Problem statement: Below is a block of records. Copy every line in it that contains the word "Design".

Material shown:
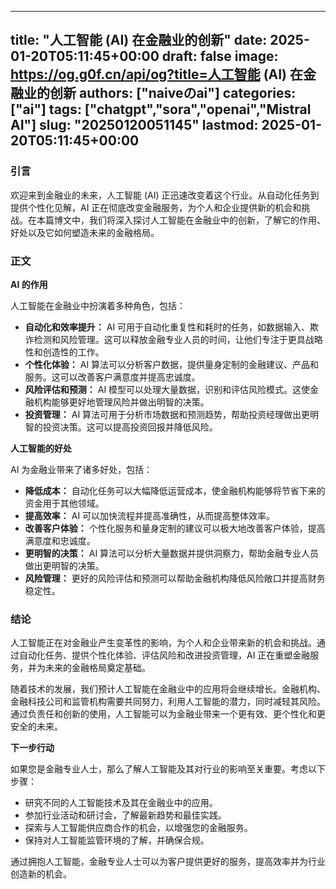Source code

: 
---
title: "人工智能 (AI) 在金融业的创新"
date: 2025-01-20T05:11:45+00:00
draft: false
image: https://og.g0f.cn/api/og?title=人工智能 (AI) 在金融业的创新
authors: ["naiveのai"]
categories: ["ai"]
tags: ["chatgpt","sora","openai","Mistral AI"]
slug: "20250120051145"
lastmod: 2025-01-20T05:11:45+00:00
---
### 引言

欢迎来到金融业的未来，人工智能 (AI) 正迅速改变着这个行业。从自动化任务到提供个性化见解，AI 正在彻底改变金融服务，为个人和企业提供新的机会和挑战。在本篇博文中，我们将深入探讨人工智能在金融业中的创新，了解它的作用、好处以及它如何塑造未来的金融格局。

### 正文

**AI 的作用**

人工智能在金融业中扮演着多种角色，包括：

* **自动化和效率提升：** AI 可用于自动化重复性和耗时的任务，如数据输入、欺诈检测和风险管理。这可以释放金融专业人员的时间，让他们专注于更具战略性和创造性的工作。
* **个性化体验：** AI 算法可以分析客户数据，提供量身定制的金融建议、产品和服务。这可以改善客户满意度并提高忠诚度。
* **风险评估和预测：** AI 模型可以处理大量数据，识别和评估风险模式。这使金融机构能够更好地管理风险并做出明智的决策。
* **投资管理：** AI 算法可用于分析市场数据和预测趋势，帮助投资经理做出更明智的投资决策。这可以提高投资回报并降低风险。

**人工智能的好处**

AI 为金融业带来了诸多好处，包括：

* **降低成本：** 自动化任务可以大幅降低运营成本，使金融机构能够将节省下来的资金用于其他领域。
* **提高效率：** AI 可以加快流程并提高准确性，从而提高整体效率。
* **改善客户体验：** 个性化服务和量身定制的建议可以极大地改善客户体验，提高满意度和忠诚度。
* **更明智的决策：** AI 算法可以分析大量数据并提供洞察力，帮助金融专业人员做出更明智的决策。
* **风险管理：** 更好的风险评估和预测可以帮助金融机构降低风险敞口并提高财务稳定性。

### 结论

人工智能正在对金融业产生变革性的影响，为个人和企业带来新的机会和挑战。通过自动化任务、提供个性化体验、评估风险和改进投资管理，AI 正在重塑金融服务，并为未来的金融格局奠定基础。

随着技术的发展，我们预计人工智能在金融业中的应用将会继续增长。金融机构、金融科技公司和监管机构需要共同努力，利用人工智能的潜力，同时减轻其风险。通过负责任和创新的使用，人工智能可以为金融业带来一个更有效、更个性化和更安全的未来。

**下一步行动**

如果您是金融专业人士，那么了解人工智能及其对行业的影响至关重要。考虑以下步骤：

* 研究不同的人工智能技术及其在金融业中的应用。
* 参加行业活动和研讨会，了解最新趋势和最佳实践。
* 探索与人工智能供应商合作的机会，以增强您的金融服务。
* 保持对人工智能监管环境的了解，并确保合规。

通过拥抱人工智能，金融专业人士可以为客户提供更好的服务，提高效率并为行业创造新的机会。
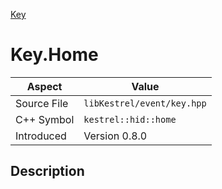 [Key](index)
# Key.Home
| Aspect | Value |
| --- | --- |
| Source File | `libKestrel/event/key.hpp` |
| C++ Symbol | `kestrel::hid::home` |
| Introduced | Version 0.8.0 |
## Description

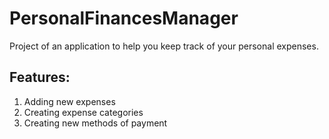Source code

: PersonalFinancesManager
=======================

Project of an application to help you keep track of your personal expenses.

Features:
-----------------------
1. Adding new expenses
2. Creating expense categories
3. Creating new methods of payment
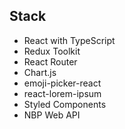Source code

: ## Stack

- React with TypeScript
- Redux Toolkit
- React Router
- Chart.js
- emoji-picker-react
- react-lorem-ipsum
- Styled Components
- NBP Web API
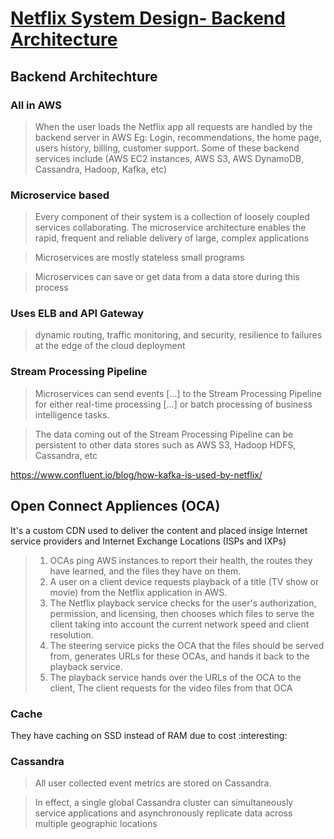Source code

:# [Netflix System Design- Backend Architecture](https://dev.to/gbengelebs/netflix-system-design-backend-architecture-10i3)

## Backend Architechture

### All in AWS
> When the user loads the Netflix app all requests are handled by the backend server in AWS Eg: Login, recommendations, the home page, users history, billing, customer support. Some of these backend services include (AWS EC2 instances, AWS S3, AWS DynamoDB, Cassandra, Hadoop, Kafka, etc)

### Microservice based
> Every component of their system is a collection of loosely coupled services collaborating. The microservice architecture enables the rapid, frequent and reliable delivery of large, complex applications

> Microservices are mostly stateless small programs

> Microservices can save or get data from a data store during this process

### Uses ELB and API Gateway
> dynamic routing, traffic monitoring, and security, resilience to failures at the edge of the cloud deployment

### Stream Processing Pipeline
> Microservices can send events [...] to the Stream Processing Pipeline for either real-time processing [...] or batch processing of business intelligence tasks.

> The data coming out of the Stream Processing Pipeline can be persistent to other data stores such as AWS S3, Hadoop HDFS, Cassandra, etc

https://www.confluent.io/blog/how-kafka-is-used-by-netflix/

## Open Connect Appliences (OCA)
It's a custom CDN used to deliver the content and placed insige Internet service providers and Internet Exchange Locations (ISPs and IXPs)

> 1. OCAs ping AWS instances to report their health, the routes they have learned, and the files they have on them.
> 2. A user on a client device requests playback of a title (TV show or movie) from the Netflix application in AWS.
> 3. The Netflix playback service checks for the user's authorization, permission, and licensing, then chooses which files to serve the client taking into account the current network speed and client resolution.
> 4. The steering service picks the OCA that the files should be served from, generates URLs for these OCAs, and hands it back to the playback service.
> 5. The playback service hands over the URLs of the OCA to the client, The client requests for the video files from that OCA

### Cache
They have caching on SSD instead of RAM due to cost :interesting:

### Cassandra
> All user collected event metrics are stored on Cassandra.

> In effect, a single global Cassandra cluster can simultaneously service applications and asynchronously replicate data across multiple geographic locations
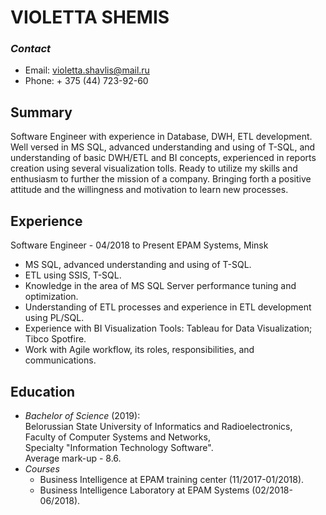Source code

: # **VIOLETTA SHEMIS**

### *Contact*
* Email: violetta.shavlis@mail.ru
* Phone: + 375 (44) 723-92-60

## **Summary**
Software Engineer with experience in Database, DWH, ETL development. Well versed in MS SQL, advanced understanding and using of T-SQL, and understanding of basic DWH/ETL and BI concepts, experienced in reports creation using several visualization tolls. Ready to utilize my skills and enthusiasm to further the mission of a company. Bringing forth a positive attitude and the willingness and motivation to learn new processes.

## **Experience**
Software Engineer - 04/2018 to Present
EPAM Systems, Minsk
* MS SQL, advanced understanding and using of T-SQL.
* ETL using SSIS, T-SQL. 
* Knowledge in the area of MS SQL Server performance tuning and optimization.
* Understanding of ETL processes and experience in ETL development using PL/SQL.
* Experience with BI Visualization Tools: Tableau for Data Visualization; Tibco Spotfire.
* Work with Agile workflow, its roles, responsibilities, and communications.

## **Education**
* *Bachelor of Science* (2019): \
Belorussian State University of Informatics and Radioelectronics, \
Faculty of Computer Systems and Networks, \
Specialty "Information Technology Software". \
Average mark-up - 8.6.
* *Courses*
  * Business Intelligence at EPAM training center (11/2017-01/2018).
  * Business Intelligence Laboratory at EPAM Systems (02/2018-06/2018). 

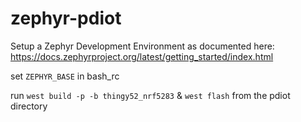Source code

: # zephyr-pdiot


Setup a Zephyr Development Environment as documented here: https://docs.zephyrproject.org/latest/getting_started/index.html

set `ZEPHYR_BASE` in bash_rc

run `west build -p -b thingy52_nrf5283` & `west flash` from the pdiot directory

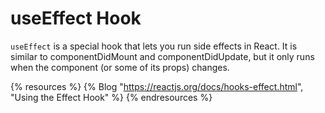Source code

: # useEffect Hook

`useEffect` is a special hook that lets you run side effects in React. It is similar to componentDidMount and componentDidUpdate, but it only runs when the component (or some of its props) changes.

{% resources %}
  {% Blog "https://reactjs.org/docs/hooks-effect.html", "Using the Effect Hook" %}
{% endresources %}
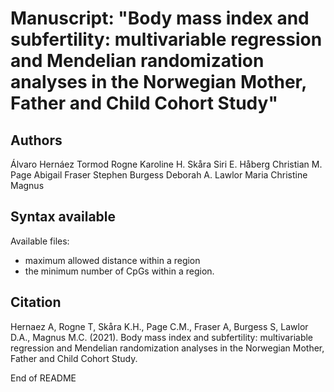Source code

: # Manuscript: "Body mass index and subfertility: multivariable regression and Mendelian randomization analyses in the Norwegian Mother, Father and Child Cohort Study"
## Authors
Álvaro Hernáez
Tormod Rogne
Karoline H. Skåra
Siri E. Håberg
Christian M. Page
Abigail Fraser
Stephen Burgess
Deborah A. Lawlor
Maria Christine Magnus

## Syntax available
Available files: 
  * maximum allowed distance within a region
  * the minimum number of CpGs within a region.

## Citation
Hernaez A, Rogne T, Skåra K.H., Page C.M., Fraser A, Burgess S, Lawlor D.A., Magnus M.C. (2021). Body mass index and subfertility: multivariable regression and Mendelian randomization analyses in the Norwegian Mother, Father and Child Cohort Study. 


End of README
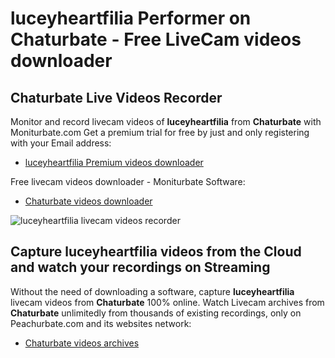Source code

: # luceyheartfilia Performer on Chaturbate - Free LiveCam videos downloader

## Chaturbate Live Videos Recorder

Monitor and record livecam videos of **luceyheartfilia** from **Chaturbate** with Moniturbate.com
Get a premium trial for free by just and only registering with your Email address:
* [luceyheartfilia Premium videos downloader](https://moniturbate.com/request-demo-licence-key.html)

Free livecam videos downloader - Moniturbate Software:
* [Chaturbate videos downloader](https://moniturbate.com/moniturbate-download-software.html)

![luceyheartfilia livecam videos recorder](https://peachurnet.com/templates/moniturbate-software.png)


## Capture luceyheartfilia videos from the Cloud and watch your recordings on Streaming

Without the need of downloading a software, capture **luceyheartfilia** livecam videos from **Chaturbate** 100% online.
Watch Livecam archives from **Chaturbate** unlimitedly from thousands of existing recordings, only on Peachurbate.com and its websites network:
* [Chaturbate videos archives](https://peachurnet.com/)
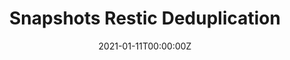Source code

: ---
date: "2021-01-11T00:00:00Z"
lastmod: "2021-01-11T00:00:00Z"
title: "Snapshots Restic Deduplication"
weight: "2"
redirect: "https://restic.readthedocs.io/en/latest/100_references.html#backups-and-deduplication"
---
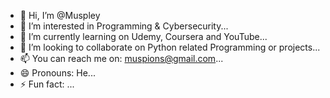- 👋 Hi, I’m @Muspley
- 👀 I’m interested in Programming & Cybersecurity...
- 🌱 I’m currently learning on Udemy, Coursera and YouTube...
- 💞️ I’m looking to collaborate on Python related Programming or projects...
- 📫 You can reach me on:  muspions@gmail.com...
- 😄 Pronouns: He...
- ⚡ Fun fact: ...

<!---
Muspley/Muspley is a ✨ special ✨ repository because its `README.md` (this file) appears on your GitHub profile.
You can click the Preview link to take a look at your changes.
--->
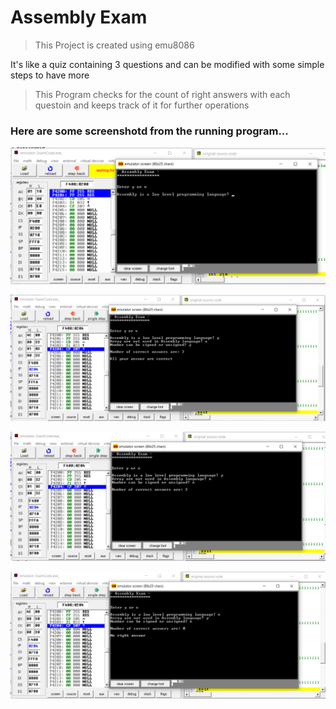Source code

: # Assembly Exam

> This Project is created using emu8086

It's like a quiz containing 3 questions and can be modified with some simple steps to have more

> This Program checks for the count of right answers with each questoin and keeps track of it for further operations

### Here are some screenshotd from the running program...

![image-20211118062502542](_resources/image-20211118062502542.png)

![image-20211118062546007](_resources/image-20211118062546007.png)

![image-20211118062618221](_resources/image-20211118062618221.png)

![image-20211118062654495](_resources/image-20211118062654495.png)

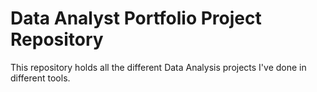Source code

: # Data Analyst Portfolio Project Repository

This repository holds all the different Data Analysis projects I've done in different tools.
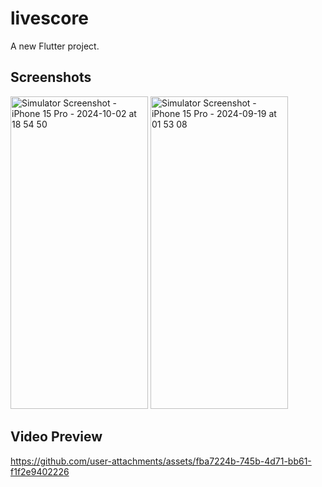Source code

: # livescore

A new Flutter project.

## Screenshots

<img src="https://github.com/user-attachments/assets/2ea54a0b-aa64-4702-8c4a-d6be2f922392" alt="Simulator Screenshot - iPhone 15 Pro - 2024-10-02 at 18 54 50" width="220" height="500">

<img src="https://github.com/user-attachments/assets/de1e2542-0bda-442e-97fa-cb32702a686c" alt="Simulator Screenshot - iPhone 15 Pro - 2024-09-19 at 01 53 08" width="220" height="500">

## Video Preview


https://github.com/user-attachments/assets/fba7224b-745b-4d71-bb61-f1f2e9402226

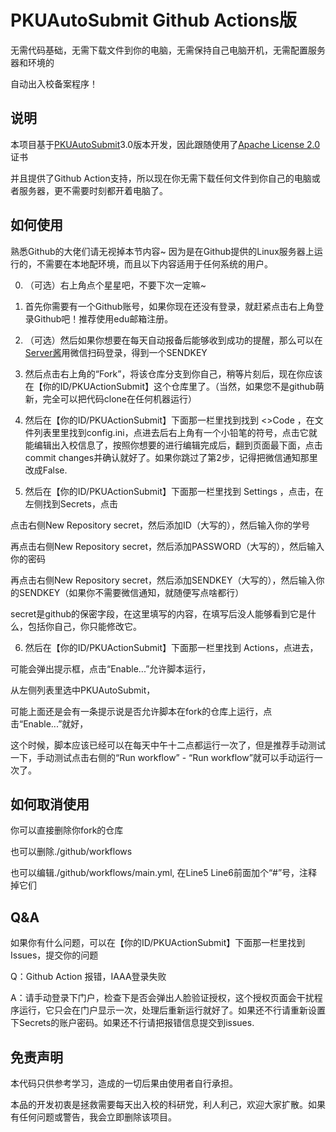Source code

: # PKUAutoSubmit Github Actions版

无需代码基础，无需下载文件到你的电脑，无需保持自己电脑开机，无需配置服务器和环境的

自动出入校备案程序！

## 说明
本项目基于[PKUAutoSubmit](https://github.com/Bruuuuuuce/PKUAutoSubmit)3.0版本开发，因此跟随使用了[Apache License 2.0](https://github.com/xiazhongyv/PKUActionSubmit/blob/master/LICENSE)证书

并且提供了Github Action支持，所以现在你无需下载任何文件到你自己的电脑或者服务器，更不需要时刻都开着电脑了。

## 如何使用

熟悉Github的大佬们请无视掉本节内容~ 因为是在Github提供的Linux服务器上运行的，不需要在本地配环境，而且以下内容适用于任何系统的用户。

0. （可选）右上角点个星星吧，不要下次一定嘛~

1. 首先你需要有一个Github账号，如果你现在还没有登录，就赶紧点击右上角登录Github吧！推荐使用edu邮箱注册。

2. （可选）然后如果你想要在每天自动报备后能够收到成功的提醒，那么可以在[Server酱](https://sct.ftqq.com/)用微信扫码登录，得到一个SENDKEY

3. 然后点击右上角的“Fork”，将该仓库分支到你自己，稍等片刻后，现在你应该在【你的ID/PKUActionSubmit】这个仓库里了。（当然，如果您不是github萌新，完全可以把代码clone在任何机器运行）

4. 然后在【你的ID/PKUActionSubmit】下面那一栏里找到找到 <>Code ，在文件列表里里找到config.ini，点进去后右上角有一个小铅笔的符号，点击它就能编辑出入校信息了，按照你想要的进行编辑完成后，翻到页面最下面，点击commit changes并确认就好了。如果你跳过了第2步，记得把微信通知那里改成False.

5. 然后在【你的ID/PKUActionSubmit】下面那一栏里找到 Settings ，点击，在左侧找到Secrets，点击


  点击右侧New Repository secret，然后添加ID（大写的），然后输入你的学号


  再点击右侧New Repository secret，然后添加PASSWORD（大写的），然后输入你的密码


  再点击右侧New Repository secret，然后添加SENDKEY（大写的），然后输入你的SENDKEY（如果你不需要微信通知，就随便写点啥都行）


  secret是github的保密字段，在这里填写的内容，在填写后没人能够看到它是什么，包括你自己，你只能修改它。


6. 然后在【你的ID/PKUActionSubmit】下面那一栏里找到 Actions，点进去，


  可能会弹出提示框，点击“Enable...”允许脚本运行，


  从左侧列表里选中PKUAutoSubmit，


  可能上面还是会有一条提示说是否允许脚本在fork的仓库上运行，点击“Enable...”就好，


  这个时候，脚本应该已经可以在每天中午十二点都运行一次了，但是推荐手动测试一下，手动测试点击右侧的“Run workflow” - “Run workflow”就可以手动运行一次了。


## 如何取消使用

你可以直接删除你fork的仓库

也可以删除./github/workflows

也可以编辑./github/workflows/main.yml, 在Line5 Line6前面加个“#”号，注释掉它们

## Q&A
如果你有什么问题，可以在【你的ID/PKUActionSubmit】下面那一栏里找到 Issues，提交你的问题

Q：Github Action 报错，IAAA登录失败

A：请手动登录下门户，检查下是否会弹出人脸验证授权，这个授权页面会干扰程序运行，它只会在门户显示一次，处理后重新运行就好了。如果还不行请重新设置下Secrets的账户密码。如果还不行请把报错信息提交到issues.

## 免责声明
本代码只供参考学习，造成的一切后果由使用者自行承担。

本品的开发初衷是拯救需要每天出入校的科研党，利人利己，欢迎大家扩散。如果有任何问题或警告，我会立即删除该项目。

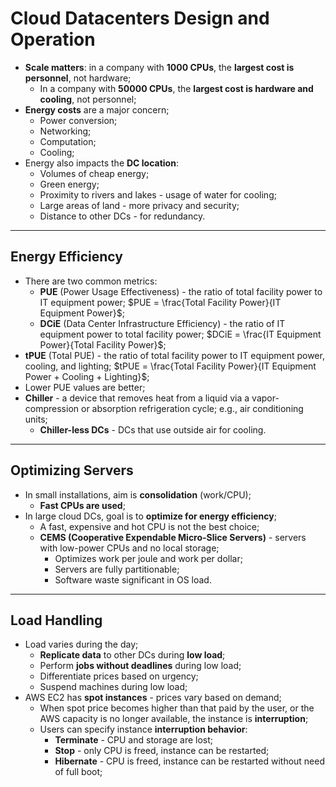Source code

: # Cloud Datacenters Design and Operation

- **Scale matters**: in a company with **1000 CPUs**, the **largest cost is personnel**, not hardware;
  - In a company with **50000 CPUs**, the **largest cost is hardware and cooling**, not personnel;
- **Energy costs** are a major concern;
  - Power conversion;
  - Networking;
  - Computation;
  - Cooling;
- Energy also impacts the **DC location**:
  - Volumes of cheap energy;
  - Green energy;
  - Proximity to rivers and lakes - usage of water for cooling;
  - Large areas of land - more privacy and security;
  - Distance to other DCs - for redundancy.

---

## Energy Efficiency

- There are two common metrics:
  - **PUE** (Power Usage Effectiveness) - the ratio of total facility power to IT equipment power; $PUE = \frac{Total Facility Power}{IT Equipment Power}$;
  - **DCiE** (Data Center Infrastructure Efficiency) - the ratio of IT equipment power to total facility power; $DCiE = \frac{IT Equipment Power}{Total Facility Power}$;
- **tPUE** (Total PUE) - the ratio of total facility power to IT equipment power, cooling, and lighting; $tPUE = \frac{Total Facility Power}{IT Equipment Power + Cooling + Lighting}$;
- Lower PUE values are better;
- **Chiller** - a device that removes heat from a liquid via a vapor-compression or absorption refrigeration cycle; e.g., air conditioning units;
  - **Chiller-less DCs** - DCs that use outside air for cooling.

---

## Optimizing Servers

- In small installations, aim is **consolidation** (work/CPU);
  - **Fast CPUs are used**;
- In large cloud DCs, goal is to **optimize for energy efficiency**;
  - A fast, expensive and hot CPU is not the best choice;
  - **CEMS (Cooperative Expendable Micro-Slice Servers)** - servers with low-power CPUs and no local storage;
    - Optimizes work per joule and work per dollar;
    - Servers are fully partitionable;
    - Software waste significant in OS load.

---

## Load Handling

- Load varies during the day;
  - **Replicate data** to other DCs during **low load**;
  - Perform **jobs without deadlines** during low load;
  - Differentiate prices based on urgency;
  - Suspend machines during low load;
- AWS EC2 has **spot instances** - prices vary based on demand;
  - When spot price becomes higher than that paid by the user, or the AWS capacity is no longer available, the instance is **interruption**;
  - Users can specify instance **interruption behavior**:
    - **Terminate** - CPU and storage are lost;
    - **Stop** - only CPU is freed, instance can be restarted;
    - **Hibernate** - CPU is freed, instance can be restarted without need of full boot;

Result for this task:
:# [Netflix System Design- Backend Architecture](https://dev.to/gbengelebs/netflix-system-design-backend-architecture-10i3)
: # Cloud Datacenters Design and Operation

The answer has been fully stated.